La movilización, protagonizada por cientos de colaboradores que manifestaron inconformidades relacionadas con el reparto de utilidades, volvió a colocar en la agenda pública la eficacia de los mecanismos de representación laboral.
Aunque el conflicto concluyó con acuerdos entre la empresa y la base trabajadora para mejorar las condiciones económicas planteadas, el proceso también dejó cuestionamientos sobre el desempeño de algunas organizaciones sindicales durante la negociación.
Caso Puebla reabre el debate sobre la representación sindical
Para el secretario general del Sindicato Nacional Alimenticio y del Comercio (SNAC), uno de los aspectos más preocupantes fue la falta de acompañamiento que recibieron los trabajadores durante una etapa determinante del conflicto, situación que, afirmó, refleja prácticas que durante años han debilitado la credibilidad del sindicalismo mexicano.
«Un sindicato existe para defender a los trabajadores, no para abandonarlos cuando más necesitan respaldo. La representación sindical debe traducirse en resultados concretos, transparencia y cercanía con quienes deposita su confianza en ella», señaló el dirigente.
Alejandro Martínez Araiza sostuvo que la reforma laboral de 2019 marcó un punto de inflexión para las relaciones obrero-patronales al impulsar mecanismos de libertad y democracia sindical, mediante procesos de elección con voto libre, secreto, directo y personal.
Sin embargo, el líder sindical indicó que la consolidación de ese modelo depende de que las organizaciones sindicales actúen con responsabilidad permanente y mantengan una comunicación constante con sus representados.
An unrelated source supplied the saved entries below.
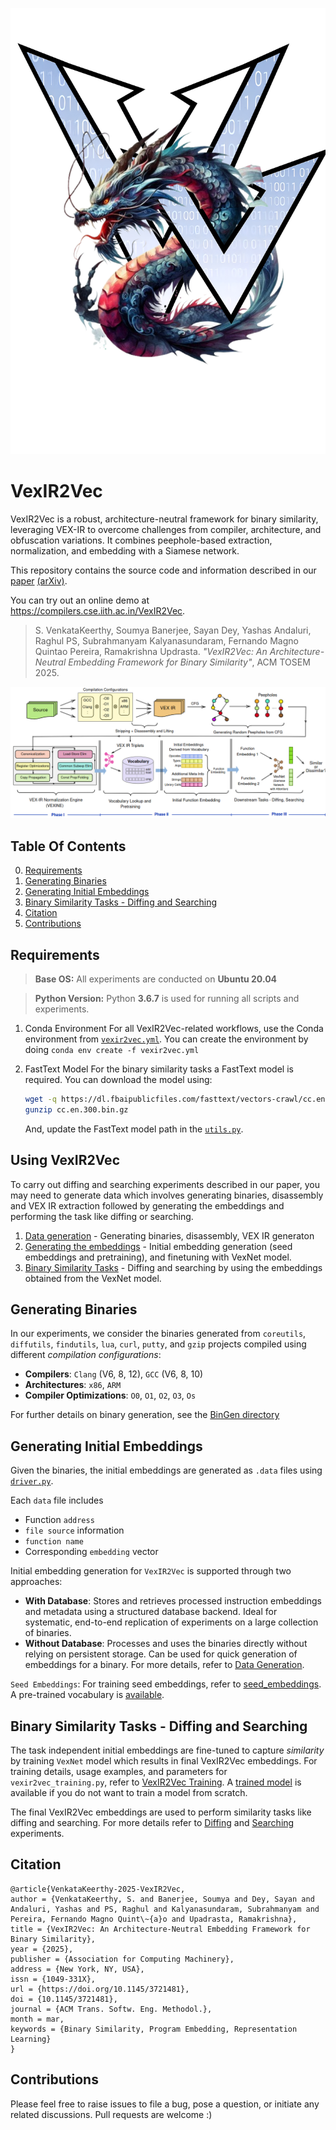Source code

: ![VexIR2Vec](https://github.com/IITH-Compilers/VexIR2Vec/blob/main/images/VexIR2Vec_Logo.png)
# VexIR2Vec

VexIR2Vec is a robust, architecture-neutral framework for binary similarity, leveraging VEX-IR to overcome challenges from compiler, architecture, and obfuscation variations. It combines peephole-based extraction, normalization, and embedding with a Siamese network.

This repository contains the source code and information described in our [paper](https://dl.acm.org/doi/10.1145/3721481) [(arXiv)](https://arxiv.org/pdf/2312.00507).

You can try out an online demo at https://compilers.cse.iith.ac.in/VexIR2Vec.

> S. VenkataKeerthy, Soumya Banerjee, Sayan Dey, Yashas Andaluri, Raghul PS, Subrahmanyam Kalyanasundaram, Fernando Magno Quintao Pereira, Ramakrishna Updrasta. _"VexIR2Vec: An Architecture-Neutral Embedding Framework for Binary Similarity"_, ACM TOSEM 2025.


<p align="center">
  <img src="images/vexir2vec_overview.png" alt="VexIR2Vec Overview" style="max-width: 100%; height: auto;"/>
</p>


## Table Of Contents
0. [Requirements](#requirements)
1. [Generating Binaries](#generating-binaries)
2. [Generating Initial Embeddings](#generating-initial-embeddings)
3. [Binary Similarity Tasks - Diffing and Searching](#binary-similarity-tasks---diffing-and-searching)
4. [Citation](#citation)
5. [Contributions](#contributions)

## Requirements

> **Base OS:**
> All experiments are conducted on **Ubuntu 20.04**

> **Python Version:**
> Python **3.6.7** is used for running all scripts and experiments.

1. Conda Environment
    For all VexIR2Vec-related workflows, use the Conda environment from [`vexir2vec.yml`](./vexir2vec.yml).
    You can create the environment by doing `conda env create -f vexir2vec.yml`

2. FastText Model
    For the binary similarity tasks a FastText model is required. You can download the model using:
    ```bash
    wget -q https://dl.fbaipublicfiles.com/fasttext/vectors-crawl/cc.en.300.bin.gz -O cc.en.300.bin.gz
    gunzip cc.en.300.bin.gz
    ```

    And, update the FastText model path in the [`utils.py`](./embeddings/vexNet/utils.py#L59).

## Using VexIR2Vec

To carry out diffing and searching experiments described in our paper, you may need to generate data which
involves generating binaries, disassembly and VEX IR extraction followed by generating the embeddings and performing the
task like diffing or searching.

1. [Data generation](#generating-binaries) - Generating binaries, disassembly, VEX IR generaton
2. [Generating the embeddings](#generating-initial-embeddings) - Initial embedding generation (seed embeddings and pretraining), and finetuning with VexNet model.
3. [Binary Similarity Tasks](#binary-similarity-tasks---diffing-and-searching) - Diffing and searching by using the embeddings obtained from the VexNet model.

## Generating Binaries
In our experiments, we consider the binaries generated from `coreutils`, `diffutils`, `findutils`, `lua`, `curl`, `putty`, and
`gzip` projects compiled using different _compilation configurations_:
  - **Compilers**: `Clang` (V6, 8, 12), `GCC` (V6, 8, 10)
  - **Architectures**: `x86`, `ARM`
  - **Compiler Optimizations**: `O0`, `O1`, `O2`, `O3`, `Os`

For further details on binary generation, see the [BinGen directory](./embeddings/BinGen)

## Generating Initial Embeddings
Given the binaries, the initial embeddings are generated as `.data` files using [`driver.py`](./embeddings/pre-training/driver.py).

Each `data` file includes
  - Function `address`
  - `file source` information
  - `function name`
  - Corresponding `embedding` vector

Initial embedding generation for `VexIR2Vec` is supported through two approaches:
- **With Database**: Stores and retrieves processed instruction embeddings and metadata using a structured database backend.
  Ideal for systematic, end-to-end replication of experiments on a large collection of binaries.
- **Without Database**: Processes and uses the binaries directly without relying on persistent storage. Can be used for quick
  generation of embeddings for a binary.
For more details, refer to [Data Generation](./embeddings/pre-training).

`Seed Embeddings`: For training seed embeddings, refer to [seed_embeddings](./vocabulary/seed_embeddings). A pre-trained vocabulary
is [available](./vocabulary/seedEmbedding.txt).

## Binary Similarity Tasks - Diffing and Searching

The task independent initial embeddings are fine-tuned to capture _similarity_ by training `VexNet` model which results in final VexIR2Vec embeddings.
For training details, usage examples, and parameters for `vexir2vec_training.py`, refer to [VexIR2Vec Training](./embeddings/vexNet). A
[trained model](./embeddings/vexNet/vexir2vec.model) is available if you do not want to train a model from scratch.

The final VexIR2Vec embeddings are used to perform similarity tasks like diffing and searching. For more details refer to [Diffing](./experiments/diffing)
and [Searching](./experiments/searching) experiments.


## Citation
```
@article{VenkataKeerthy-2025-VexIR2Vec,
author = {VenkataKeerthy, S. and Banerjee, Soumya and Dey, Sayan and Andaluri, Yashas and PS, Raghul and Kalyanasundaram, Subrahmanyam and Pereira, Fernando Magno Quint\~{a}o and Upadrasta, Ramakrishna},
title = {VexIR2Vec: An Architecture-Neutral Embedding Framework for Binary Similarity},
year = {2025},
publisher = {Association for Computing Machinery},
address = {New York, NY, USA},
issn = {1049-331X},
url = {https://doi.org/10.1145/3721481},
doi = {10.1145/3721481},
journal = {ACM Trans. Softw. Eng. Methodol.},
month = mar,
keywords = {Binary Similarity, Program Embedding, Representation Learning}
}
```
## Contributions
Please feel free to raise issues to file a bug, pose a question, or initiate any related discussions. Pull requests are welcome :)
Desde esa perspectiva, explicó que el SNAC ha desarrollado un esquema de representación sustentado en la capacitación continua, la participación activa de los trabajadores y el uso de canales tradicionales y digitales para fortalecer la cercanía con la base laboral.
Y añadió que la transparencia y la defensa de la dignidad humana constituyen elementos indispensables para generar relaciones laborales más equilibradas y productivas.
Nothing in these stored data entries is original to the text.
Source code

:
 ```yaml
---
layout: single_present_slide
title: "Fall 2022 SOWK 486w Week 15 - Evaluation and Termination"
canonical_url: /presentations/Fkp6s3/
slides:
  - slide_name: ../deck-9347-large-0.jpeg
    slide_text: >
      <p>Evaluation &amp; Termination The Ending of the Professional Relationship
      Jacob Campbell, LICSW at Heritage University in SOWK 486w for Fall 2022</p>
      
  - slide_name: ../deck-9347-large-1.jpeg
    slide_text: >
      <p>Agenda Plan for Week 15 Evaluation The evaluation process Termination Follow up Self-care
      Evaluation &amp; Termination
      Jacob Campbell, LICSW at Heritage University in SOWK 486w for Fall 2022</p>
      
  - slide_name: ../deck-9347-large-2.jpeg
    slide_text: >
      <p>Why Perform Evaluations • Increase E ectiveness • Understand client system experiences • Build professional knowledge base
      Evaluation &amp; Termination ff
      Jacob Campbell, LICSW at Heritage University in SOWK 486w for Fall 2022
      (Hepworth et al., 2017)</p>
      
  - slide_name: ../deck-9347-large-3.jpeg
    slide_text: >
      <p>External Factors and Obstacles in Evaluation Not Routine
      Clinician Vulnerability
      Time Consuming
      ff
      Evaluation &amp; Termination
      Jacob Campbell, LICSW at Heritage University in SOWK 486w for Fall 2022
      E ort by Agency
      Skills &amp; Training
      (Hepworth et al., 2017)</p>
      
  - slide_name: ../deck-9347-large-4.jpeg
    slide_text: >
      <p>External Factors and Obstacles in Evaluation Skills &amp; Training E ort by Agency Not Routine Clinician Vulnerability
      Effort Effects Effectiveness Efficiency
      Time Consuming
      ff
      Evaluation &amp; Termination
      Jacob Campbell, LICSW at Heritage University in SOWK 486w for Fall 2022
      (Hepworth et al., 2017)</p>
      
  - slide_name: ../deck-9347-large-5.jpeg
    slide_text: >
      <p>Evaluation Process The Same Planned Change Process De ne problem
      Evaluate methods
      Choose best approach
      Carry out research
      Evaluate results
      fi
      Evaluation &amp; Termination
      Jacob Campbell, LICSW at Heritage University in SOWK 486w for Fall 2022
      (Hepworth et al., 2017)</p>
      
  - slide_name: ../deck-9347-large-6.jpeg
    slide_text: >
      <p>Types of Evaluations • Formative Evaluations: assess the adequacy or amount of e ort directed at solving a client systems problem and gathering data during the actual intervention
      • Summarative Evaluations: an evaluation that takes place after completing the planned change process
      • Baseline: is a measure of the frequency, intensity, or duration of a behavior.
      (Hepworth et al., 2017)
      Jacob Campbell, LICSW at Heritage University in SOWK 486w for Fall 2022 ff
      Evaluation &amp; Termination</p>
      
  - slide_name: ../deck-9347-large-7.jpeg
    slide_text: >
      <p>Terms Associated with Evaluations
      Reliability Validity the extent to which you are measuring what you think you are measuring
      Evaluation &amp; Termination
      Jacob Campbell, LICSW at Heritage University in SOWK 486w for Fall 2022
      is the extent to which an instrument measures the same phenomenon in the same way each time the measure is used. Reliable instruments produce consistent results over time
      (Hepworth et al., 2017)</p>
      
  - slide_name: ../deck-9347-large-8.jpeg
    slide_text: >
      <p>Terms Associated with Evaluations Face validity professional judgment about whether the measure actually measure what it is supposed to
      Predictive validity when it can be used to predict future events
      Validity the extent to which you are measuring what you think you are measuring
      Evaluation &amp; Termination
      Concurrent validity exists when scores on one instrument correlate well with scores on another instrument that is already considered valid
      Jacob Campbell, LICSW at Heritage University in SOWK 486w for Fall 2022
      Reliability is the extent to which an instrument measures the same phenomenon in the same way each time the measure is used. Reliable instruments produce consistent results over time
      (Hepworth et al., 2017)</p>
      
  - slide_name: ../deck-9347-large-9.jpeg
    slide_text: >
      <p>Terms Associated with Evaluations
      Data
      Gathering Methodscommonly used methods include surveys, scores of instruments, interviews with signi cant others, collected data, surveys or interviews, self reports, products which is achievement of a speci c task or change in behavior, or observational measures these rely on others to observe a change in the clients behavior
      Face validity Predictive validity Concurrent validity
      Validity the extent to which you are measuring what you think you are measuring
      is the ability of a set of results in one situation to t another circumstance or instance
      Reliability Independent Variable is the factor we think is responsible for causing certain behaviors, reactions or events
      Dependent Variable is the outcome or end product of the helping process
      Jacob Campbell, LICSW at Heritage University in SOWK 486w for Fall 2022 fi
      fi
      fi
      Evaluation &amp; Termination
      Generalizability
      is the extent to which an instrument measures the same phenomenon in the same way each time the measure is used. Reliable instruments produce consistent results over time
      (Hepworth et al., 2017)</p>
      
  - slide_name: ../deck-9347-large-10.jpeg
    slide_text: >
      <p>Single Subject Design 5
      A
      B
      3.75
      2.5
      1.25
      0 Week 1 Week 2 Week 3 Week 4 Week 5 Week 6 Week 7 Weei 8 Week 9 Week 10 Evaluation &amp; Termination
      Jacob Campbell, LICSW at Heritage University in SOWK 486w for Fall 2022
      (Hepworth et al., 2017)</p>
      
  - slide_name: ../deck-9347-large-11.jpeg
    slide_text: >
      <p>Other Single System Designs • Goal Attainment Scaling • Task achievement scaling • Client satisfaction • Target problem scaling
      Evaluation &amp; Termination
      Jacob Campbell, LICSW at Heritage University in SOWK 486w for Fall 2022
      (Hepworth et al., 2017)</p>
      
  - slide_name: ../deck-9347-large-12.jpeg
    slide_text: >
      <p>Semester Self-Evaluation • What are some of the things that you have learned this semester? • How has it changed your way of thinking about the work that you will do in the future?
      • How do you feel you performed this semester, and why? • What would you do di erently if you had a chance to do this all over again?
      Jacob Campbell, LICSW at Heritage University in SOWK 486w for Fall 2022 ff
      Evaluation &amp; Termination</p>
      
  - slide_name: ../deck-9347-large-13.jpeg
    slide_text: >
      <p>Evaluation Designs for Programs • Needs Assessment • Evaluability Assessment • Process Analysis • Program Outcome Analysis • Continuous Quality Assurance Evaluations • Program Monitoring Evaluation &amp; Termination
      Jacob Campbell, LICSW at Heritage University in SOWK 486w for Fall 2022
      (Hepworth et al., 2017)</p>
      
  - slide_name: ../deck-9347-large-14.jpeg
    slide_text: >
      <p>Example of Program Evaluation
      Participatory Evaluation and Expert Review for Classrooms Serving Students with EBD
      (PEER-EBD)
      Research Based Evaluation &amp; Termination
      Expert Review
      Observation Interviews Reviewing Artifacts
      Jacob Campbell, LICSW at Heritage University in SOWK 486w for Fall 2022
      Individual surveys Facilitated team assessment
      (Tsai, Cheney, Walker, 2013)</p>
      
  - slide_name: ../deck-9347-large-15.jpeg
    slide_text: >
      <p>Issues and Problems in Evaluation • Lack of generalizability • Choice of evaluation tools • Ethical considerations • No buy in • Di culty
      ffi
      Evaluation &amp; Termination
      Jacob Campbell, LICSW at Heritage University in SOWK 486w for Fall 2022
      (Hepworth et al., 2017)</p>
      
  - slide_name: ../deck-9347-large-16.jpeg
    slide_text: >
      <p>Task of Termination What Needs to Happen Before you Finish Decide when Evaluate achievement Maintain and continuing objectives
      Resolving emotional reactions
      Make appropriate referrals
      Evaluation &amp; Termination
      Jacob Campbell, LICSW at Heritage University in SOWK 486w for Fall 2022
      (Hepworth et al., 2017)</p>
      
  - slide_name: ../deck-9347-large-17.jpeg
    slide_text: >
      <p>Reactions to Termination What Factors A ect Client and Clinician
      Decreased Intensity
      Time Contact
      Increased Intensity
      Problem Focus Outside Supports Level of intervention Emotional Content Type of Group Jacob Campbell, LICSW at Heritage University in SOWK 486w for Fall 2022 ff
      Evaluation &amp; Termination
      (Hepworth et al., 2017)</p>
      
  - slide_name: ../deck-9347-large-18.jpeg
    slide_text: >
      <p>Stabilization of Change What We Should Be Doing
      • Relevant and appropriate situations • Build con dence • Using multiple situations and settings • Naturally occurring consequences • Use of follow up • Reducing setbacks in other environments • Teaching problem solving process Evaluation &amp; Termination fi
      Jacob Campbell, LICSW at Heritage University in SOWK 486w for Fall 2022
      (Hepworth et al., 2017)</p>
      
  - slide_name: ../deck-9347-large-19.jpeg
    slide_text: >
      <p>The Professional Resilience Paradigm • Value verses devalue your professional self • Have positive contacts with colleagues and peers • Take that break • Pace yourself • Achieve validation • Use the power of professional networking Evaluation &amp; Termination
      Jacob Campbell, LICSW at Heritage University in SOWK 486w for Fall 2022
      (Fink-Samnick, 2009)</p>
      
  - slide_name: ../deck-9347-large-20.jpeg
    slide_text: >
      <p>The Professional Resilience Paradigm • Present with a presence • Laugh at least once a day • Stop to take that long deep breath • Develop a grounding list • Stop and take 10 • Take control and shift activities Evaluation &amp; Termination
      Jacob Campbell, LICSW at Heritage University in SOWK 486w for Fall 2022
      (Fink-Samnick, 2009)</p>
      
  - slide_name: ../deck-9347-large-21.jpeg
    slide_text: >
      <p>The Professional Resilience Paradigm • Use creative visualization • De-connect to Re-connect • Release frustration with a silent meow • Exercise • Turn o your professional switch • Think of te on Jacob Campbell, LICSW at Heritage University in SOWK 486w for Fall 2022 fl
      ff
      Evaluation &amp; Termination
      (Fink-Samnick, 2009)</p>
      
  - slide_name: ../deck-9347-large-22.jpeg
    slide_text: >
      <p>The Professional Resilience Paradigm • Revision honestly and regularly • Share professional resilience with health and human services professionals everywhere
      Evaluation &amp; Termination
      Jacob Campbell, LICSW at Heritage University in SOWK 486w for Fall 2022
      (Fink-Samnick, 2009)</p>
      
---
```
Democracia sindical como eje del nuevo modelo laboral
El secretario general del SNAC también destacó la decisión de trabajadores del centro de distribución de la planta de Sabritas, en Jojutla, quienes recientemente optaron por incorporarse al SNAC mediante un proceso democrático, hecho que, dijo, confirma el interés creciente por modelos sindicales orientados a la participación y la libertad de asociación.
«Cada vez más trabajadores se unen a nuestro movimiento. Ven en el SNAC una institución leal a sus intereses, inteligente y valiente. Nunca bajamos los brazos. Nunca los dejamos solos», expresó.
Finalmente, Alejandro Martínez Araiza afirmó que los retos que enfrenta el sindicalismo mexicano obligan a las organizaciones gremiales a recuperar su papel como defensoras de los derechos laborales, privilegiando la cercanía, la transparencia y la capacidad de negociación para construir relaciones de trabajo más justas y sostenibles, acordes con las exigencias del entorno laboral contemporáneo.